Y_PATH = OUT_DIR / "v4_labels_i8.dat"
META_PATH = OUT_DIR / "v4_meta.json"

# memmap 할당
X_mm = np.memmap(str(X_PATH), dtype="float32", mode="w+", shape=(N_TOTAL, FRAMES, N_MELS))
y_mm = np.memmap(str(Y_PATH), dtype="int8", mode="w+", shape=(N_TOTAL,))

print("memmap X:", X_PATH)
print("memmap y:", Y_PATH)

# 통계 누적(멜 bin별, 모든 프레임/샘플 전체에 대해)
sum_m = np.zeros((N_MELS,), np.float64)
sumsq_m = np.zeros((N_MELS,), np.float64)
count_tf = 0  # total frames count (N * FRAMES)

# 구성 수치
pos_original_n = int(pos_total * float(cfg["positive_plan"]["original_ratio"]))
pos_synth_n    = pos_total - pos_original_n

neg_event_n = int(neg_total * float(cfg["negative_plan"]["event_ratio"]))
neg_bg_n    = neg_total - neg_event_n

print("pos_total:", pos_total, "original:", pos_original_n, "synth:", pos_synth_n)
print("neg_total:", neg_total, "event:", neg_event_n, "bg:", neg_bg_n)

def write_feature(i, y_audio, label):
    global sum_m, sumsq_m, count_tf
    f = logmel(y_audio)  # (frames, 64)
    # 혹시라도 파라미터 변경/라이브러리 차이로 frames가 달라지면 강제로 맞춤
    if f.shape[0] > FRAMES:
        f = f[:FRAMES, :]
    elif f.shape[0] < FRAMES:
        f = np.pad(f, ((0, FRAMES - f.shape[0]), (0, 0)), mode="constant")
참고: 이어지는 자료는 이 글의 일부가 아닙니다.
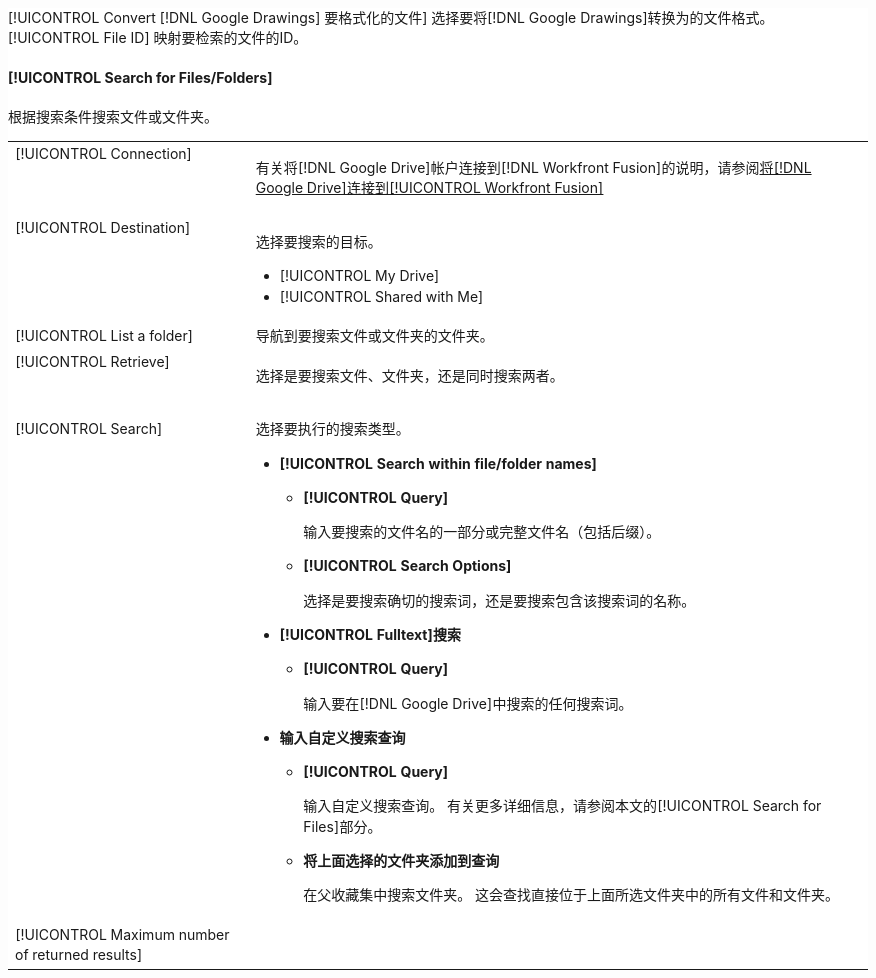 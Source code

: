   <tr> 
   <td>[!UICONTROL Convert [!DNL Google Drawings] 要格式化的文件]</td> 
   <td>选择要将[!DNL Google Drawings]转换为的文件格式。</td> 
  </tr> 
  <tr> 
   <td>[!UICONTROL File ID]</td> 
   <td>映射要检索的文件的ID。</td> 
  </tr> 
 </tbody> 
</table>

#### [!UICONTROL Search for Files/Folders]

根据搜索条件搜索文件或文件夹。

<table style="table-layout:auto"> 
 <col> 
 <col> 
 <tbody> 
  <tr> 
   <td>[!UICONTROL Connection] </td> 
   <td> <p>有关将[!DNL Google Drive]帐户连接到[!DNL Workfront Fusion]的说明，请参阅<a href="#connecting-google-drive-to-workfront-fusion" class="MCXref xref">将[!DNL Google Drive]连接到[!UICONTROL Workfront Fusion]</a></p> </td> 
  </tr> 
  <tr> 
   <td>[!UICONTROL Destination]</td> 
   <td> <p>选择要搜索的目标。</p> 
    <ul> 
     <li>[!UICONTROL My Drive]</li> 
     <li>[!UICONTROL Shared with Me]</li> 
    </ul> </td> 
  </tr> 
  <tr> 
   <td>[!UICONTROL List a folder]</td> 
   <td>导航到要搜索文件或文件夹的文件夹。</td> 
  </tr> 
  <tr> 
   <td>[!UICONTROL Retrieve]</td> 
   <td> <p> 选择是要搜索文件、文件夹，还是同时搜索两者。</p> </td> 
  </tr> 
  <tr> 
   <td> <p>[!UICONTROL Search]</p> </td> 
   <td> <p>选择要执行的搜索类型。</p> 
    <ul> 
     <li> <p><strong>[!UICONTROL Search within file/folder names]</strong> </p> 
      <ul> 
       <li> <p><strong>[!UICONTROL Query]</strong> </p> <p>输入要搜索的文件名的一部分或完整文件名（包括后缀）。</p> </li> 
       <li> <p><strong>[!UICONTROL Search Options]</strong> </p> <p>选择是要搜索确切的搜索词，还是要搜索包含该搜索词的名称。</p> </li> 
      </ul> </li> 
     <li> <p><strong>[!UICONTROL Fulltext]搜索</strong> </p> 
      <ul> 
       <li> <p><strong>[!UICONTROL Query]</strong> </p> <p>输入要在[!DNL Google Drive]中搜索的任何搜索词。</p> </li> 
      </ul> </li> 
     <li> <p><strong>输入自定义搜索查询</strong> </p> 
      <ul> 
       <li> <p><strong>[!UICONTROL Query]</strong> </p> <p>输入自定义搜索查询。 有关更多详细信息，请参阅本文的[!UICONTROL Search for Files]部分。</p> </li> 
       <li> <p><strong>将上面选择的文件夹添加到查询</strong> </p> <p>在父收藏集中搜索文件夹。 这会查找直接位于上面所选文件夹中的所有文件和文件夹。</p> </li> 
      </ul> </li> 
    </ul> </td> 
  </tr> 
  <tr> 
   <td>[!UICONTROL Maximum number of returned results]</td>  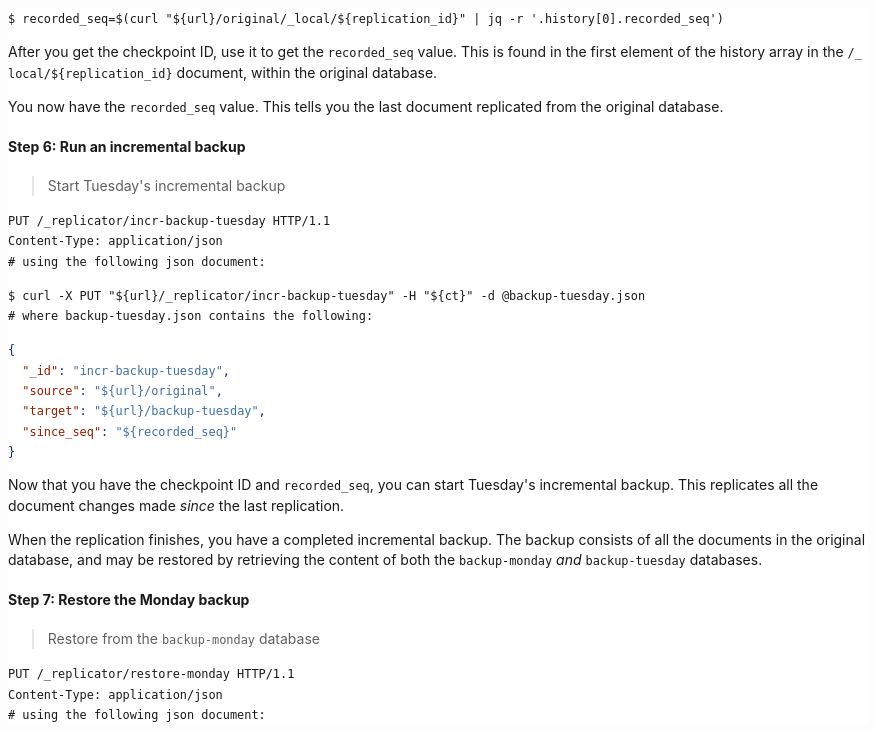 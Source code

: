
 ```shell
$ recorded_seq=$(curl "${url}/original/_local/${replication_id}" | jq -r '.history[0].recorded_seq')
```

After you get the checkpoint ID,
use it to get the `recorded_seq` value.
This is found in the first element of the history array in the `/_local/${replication_id}` document,
within the original database.

You now have the `recorded_seq` value.
This tells you the last document replicated from the original database.

<div> </div>

#### Step 6: Run an incremental backup

> Start Tuesday's incremental backup

```http
PUT /_replicator/incr-backup-tuesday HTTP/1.1
Content-Type: application/json
# using the following json document:
```

```shell
$ curl -X PUT "${url}/_replicator/incr-backup-tuesday" -H "${ct}" -d @backup-tuesday.json
# where backup-tuesday.json contains the following:
```

```json
{
  "_id": "incr-backup-tuesday",
  "source": "${url}/original",
  "target": "${url}/backup-tuesday",
  "since_seq": "${recorded_seq}"
}
```

Now that you have the checkpoint ID and `recorded_seq`,
you can start Tuesday's incremental backup.
This replicates all the document changes made _since_ the last replication.

When the replication finishes,
you have a completed incremental backup.
The backup consists of all the documents in the original database,
and may be restored by retrieving the content of both the `backup-monday` _and_ `backup-tuesday` databases.

<div> </div>

#### Step 7: Restore the Monday backup

> Restore from the `backup-monday` database

```http
PUT /_replicator/restore-monday HTTP/1.1
Content-Type: application/json
# using the following json document:
```
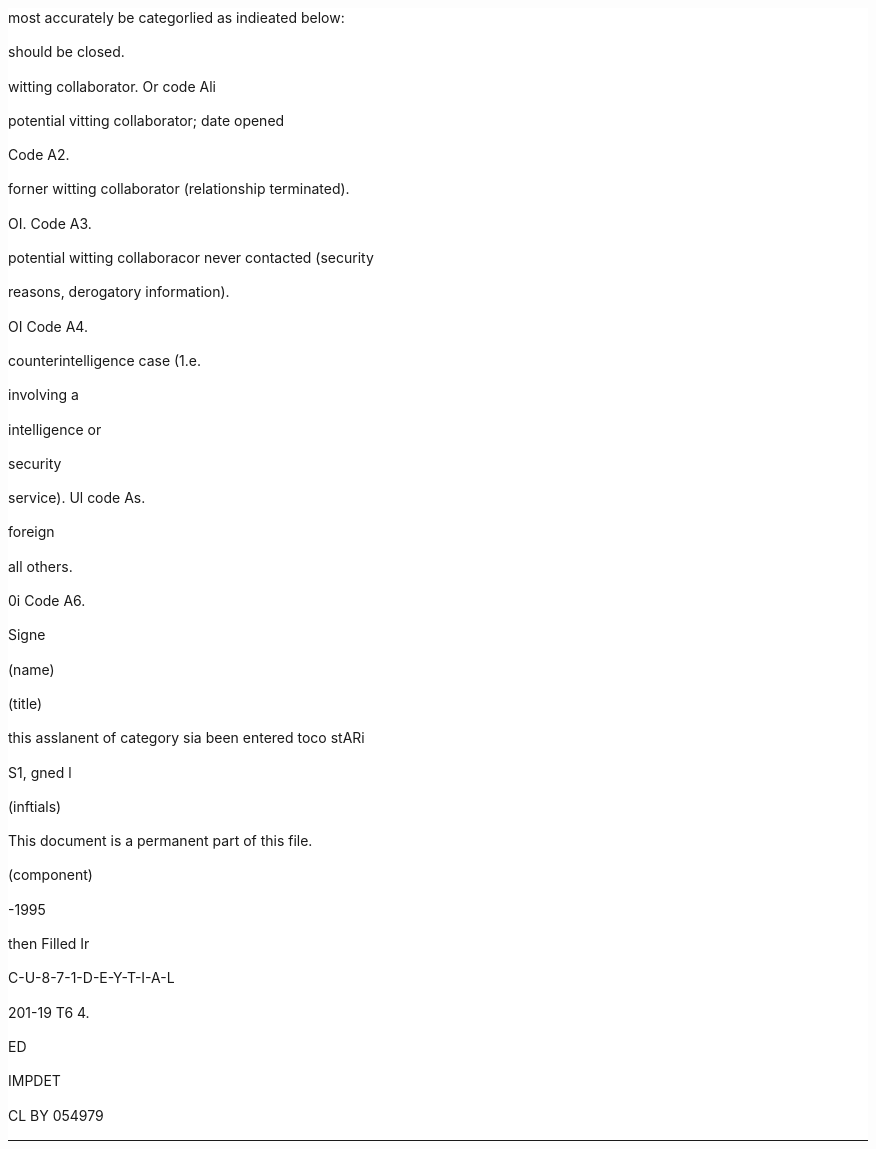 most accurately be categorlied as indieated below:

should be closed.

witting collaborator. Or code Ali

potential vitting collaborator; date opened

Code A2.

forner witting collaborator (relationship terminated).

OI. Code A3.

potential witting collaboracor never contacted (security

reasons, derogatory information).

OI Code A4.

counterintelligence case (1.e.

involving a

intelligence or

security

service). Ul code As.

foreign

all others.

0i Code A6.

Signe

(name)

(title)

this asslanent of category sia been entered toco stARi

S1, gned l

(inftials)

This document is a permanent part of this file.

(component)

-1995

then Filled Ir

C-U-8-7-1-D-E-Y-T-I-A-L

201-19 T6 4.

ED

IMPDET

CL BY 054979

--- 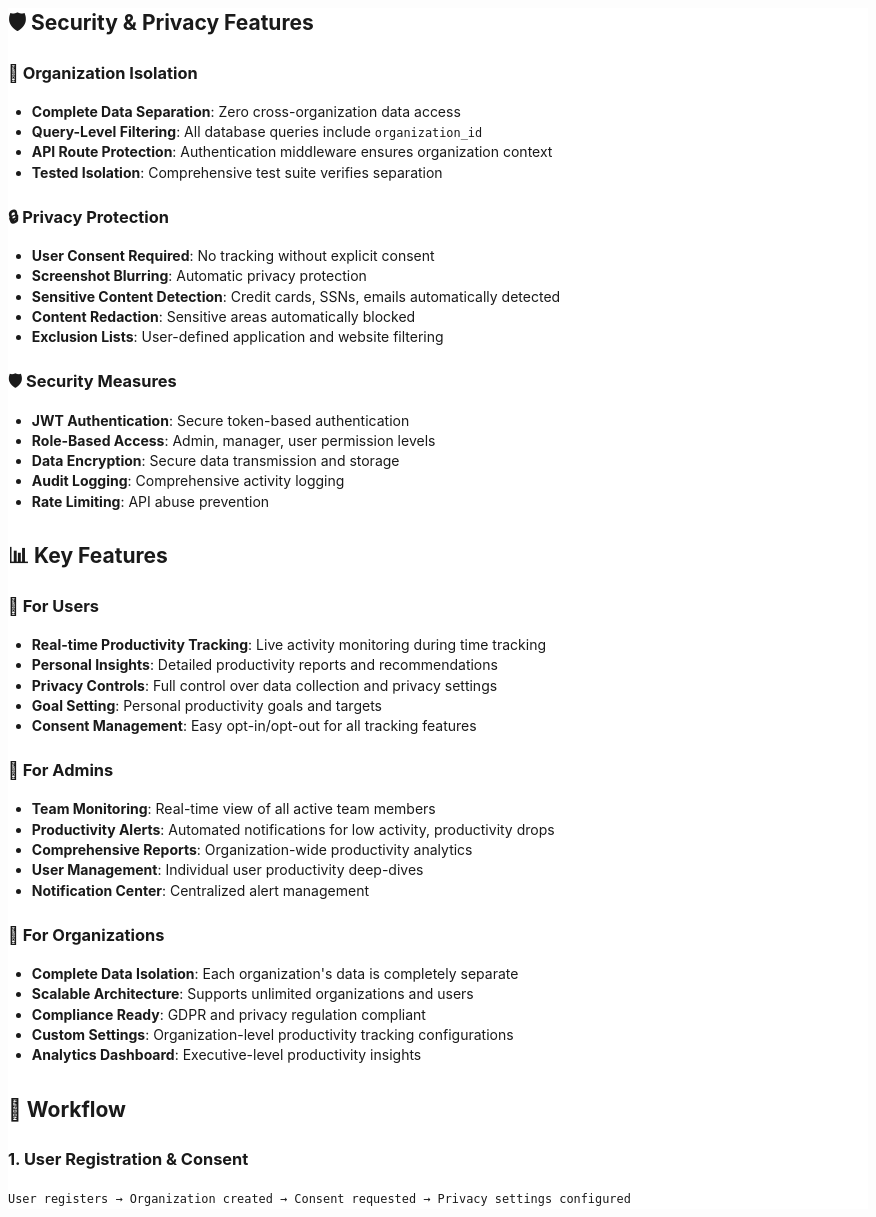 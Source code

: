 ## 🛡️ Security & Privacy Features

### 🏢 **Organization Isolation**
- **Complete Data Separation**: Zero cross-organization data access
- **Query-Level Filtering**: All database queries include `organization_id`
- **API Route Protection**: Authentication middleware ensures organization context
- **Tested Isolation**: Comprehensive test suite verifies separation

### 🔒 **Privacy Protection**
- **User Consent Required**: No tracking without explicit consent
- **Screenshot Blurring**: Automatic privacy protection
- **Sensitive Content Detection**: Credit cards, SSNs, emails automatically detected
- **Content Redaction**: Sensitive areas automatically blocked
- **Exclusion Lists**: User-defined application and website filtering

### 🛡️ **Security Measures**
- **JWT Authentication**: Secure token-based authentication
- **Role-Based Access**: Admin, manager, user permission levels
- **Data Encryption**: Secure data transmission and storage
- **Audit Logging**: Comprehensive activity logging
- **Rate Limiting**: API abuse prevention

## 📊 Key Features

### 🎯 **For Users**
- **Real-time Productivity Tracking**: Live activity monitoring during time tracking
- **Personal Insights**: Detailed productivity reports and recommendations
- **Privacy Controls**: Full control over data collection and privacy settings
- **Goal Setting**: Personal productivity goals and targets
- **Consent Management**: Easy opt-in/opt-out for all tracking features

### 👑 **For Admins**
- **Team Monitoring**: Real-time view of all active team members
- **Productivity Alerts**: Automated notifications for low activity, productivity drops
- **Comprehensive Reports**: Organization-wide productivity analytics
- **User Management**: Individual user productivity deep-dives
- **Notification Center**: Centralized alert management

### 🏢 **For Organizations**
- **Complete Data Isolation**: Each organization's data is completely separate
- **Scalable Architecture**: Supports unlimited organizations and users
- **Compliance Ready**: GDPR and privacy regulation compliant
- **Custom Settings**: Organization-level productivity tracking configurations
- **Analytics Dashboard**: Executive-level productivity insights

## 🔄 Workflow

### 1. **User Registration & Consent**
```
User registers → Organization created → Consent requested → Privacy settings configured
```
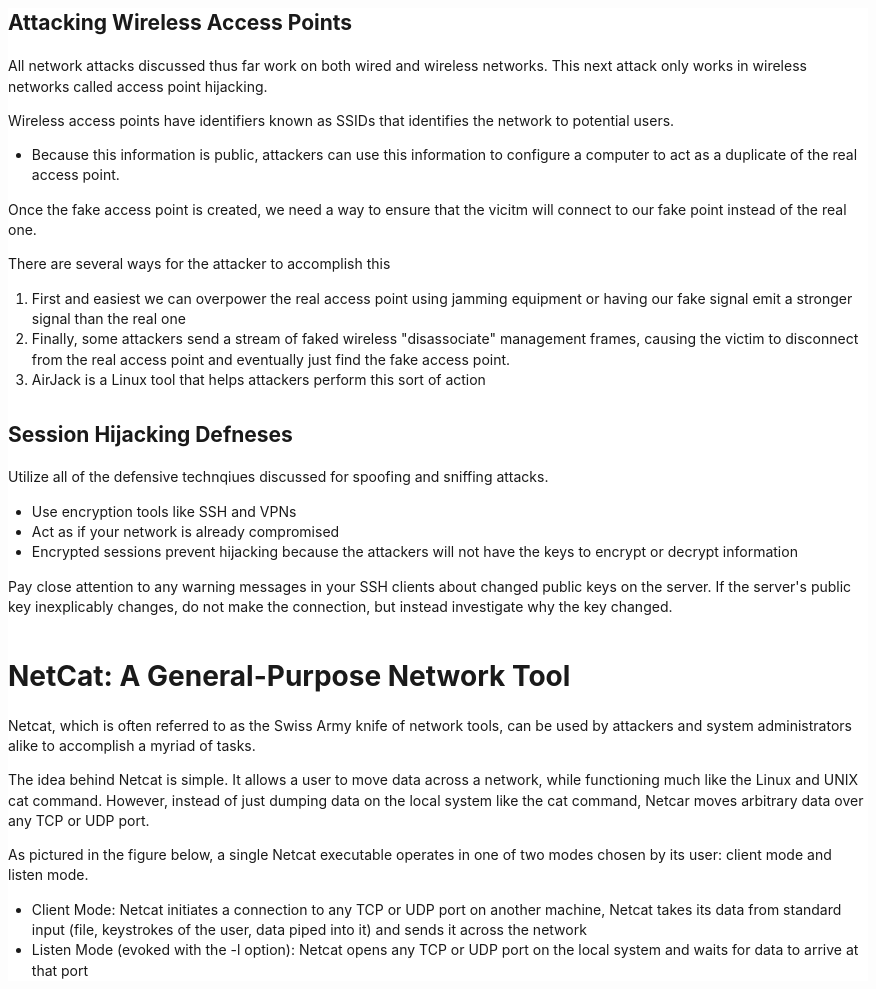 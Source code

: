 ## Attacking Wireless Access Points
All network attacks discussed thus far work on both wired and wireless networks. This next attack only works in wireless networks called access point hijacking.

Wireless access points have identifiers known as SSIDs that identifies the network to potential users. 
- Because this information is public, attackers can use this information to configure a computer to act as a duplicate of the real access point. 

Once the fake access point is created, we need a way to ensure that the vicitm will connect to our fake point instead of the real one.

There are several ways for the attacker to accomplish this
1. First and easiest we can overpower the real access point using jamming equipment or having our fake signal emit a stronger signal than the real one
2. Finally, some attackers send a stream of faked wireless "disassociate" management frames, causing the victim to disconnect from the real access point and eventually just find the fake access point.
3. AirJack is a Linux tool that helps attackers perform this sort of action

## Session Hijacking Defneses
Utilize all of the defensive technqiues discussed for spoofing and sniffing attacks. 
- Use encryption tools like SSH and VPNs
- Act as if your network is already compromised
- Encrypted sessions prevent hijacking because the attackers will not have the keys to encrypt or decrypt information

Pay close attention to any warning messages in your SSH clients about changed public keys on the server. If the server's public key inexplicably changes, do not make the connection, but instead investigate why the key changed. 


# NetCat: A General-Purpose Network Tool
Netcat, which is often referred to as the Swiss Army knife of network tools, can be used by attackers and system administrators alike to accomplish a myriad of tasks. 

The idea behind Netcat is simple. It allows a user to move data across a network, while functioning much like the Linux and UNIX cat command. However, instead of just dumping data on the local system like the cat command, Netcar moves arbitrary data over any TCP or UDP port. 

As pictured in the figure below, a single Netcat executable operates in one of two modes chosen by its user: client mode and listen mode. 
- Client Mode: Netcat initiates a connection to any TCP or UDP port on another machine, Netcat takes its data from standard input (file, keystrokes of the user, data piped into it) and sends it across the network
- Listen Mode (evoked with the -l option): Netcat opens any TCP or UDP port on the local system and waits for data to arrive at that port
    # specaugment는 저장 단계에서 하지 말고, 학습 단계에서 on-the-fly로 하는 편이 안정적입니다.
    # 여기서는 feature 고정(재현성 + 디버깅)
    X_mm[i, :, :] = f.astype(np.float32)
    y_mm[i] = np.int8(label)

    # 통계 누적(멜별로 프레임 합산)
    sum_m += f.sum(axis=0)
    sumsq_m += (f * f).sum(axis=0)
    count_tf += f.shape[0]

# 가중치 선택(기존 셀 10의 weighted_choice 그대로 사용 가능)
def weighted_choice(items, weights):
    w = np.asarray(weights, np.float64)
    w = w / w.sum()
    idx = np.random.choice(len(items), p=w)
    return items[idx]

# 풀/가중치(기존 계획 그대로)
bg_pool_items = ["ms_snsd", "talk", "dish"]
bg_pool_w = [
    cfg["positive_plan"]["background_pool"]["ms_snsd"],
    cfg["positive_plan"]["background_pool"]["talk"],
    cfg["positive_plan"]["background_pool"]["dish"],
]

pos_evt_items = ["yaho", "esc", "noise12"]
pos_evt_w = [
    cfg["positive_plan"]["optional_event_on_pos"]["event_pool"]["yaho"],
    cfg["positive_plan"]["optional_event_on_pos"]["event_pool"]["esc50_excluding_sneeze"],
    cfg["positive_plan"]["optional_event_on_pos"]["event_pool"]["noise1_noise2"],
]

neg_evt_items = ["esc", "yaho", "noise12"]
neg_evt_w = [
    cfg["negative_plan"]["event_sources"]["esc50_excluding_sneeze"],
    cfg["negative_plan"]["event_sources"]["yaho"],
    cfg["negative_plan"]["event_sources"]["noise1_noise2"],
]

neg_bg_items = ["ms_snsd", "talk", "dish"]
neg_bg_w = [
    cfg["negative_plan"]["background_sources"]["ms_snsd"],
    cfg["negative_plan"]["background_sources"]["talk"],
    cfg["negative_plan"]["background_sources"]["dish"],
]

rms_lo, rms_hi = cfg["normalization"]["rms_target_range"]
snr_bg_lo, snr_bg_hi = cfg["positive_plan"]["snr_db_range_bg"]
pos_evt_prob = float(cfg["positive_plan"]["optional_event_on_pos"]["apply_prob"])
snr_evt_lo, snr_evt_hi = cfg["positive_plan"]["optional_event_on_pos"]["snr_db_range_event"]

aug = cfg["augment"]
gain_lo, gain_hi = aug["gain_db_range"]
shift_ms = int(aug["time_shift_ms"])
ts_prob = float(aug["time_stretch"]["apply_prob"])
ts_lo, ts_hi = aug["time_stretch"]["rate_range"]
ps_prob = float(aug["pitch_shift"]["apply_prob"])
ps_lo, ps_hi = aug["pitch_shift"]["semitones_range"]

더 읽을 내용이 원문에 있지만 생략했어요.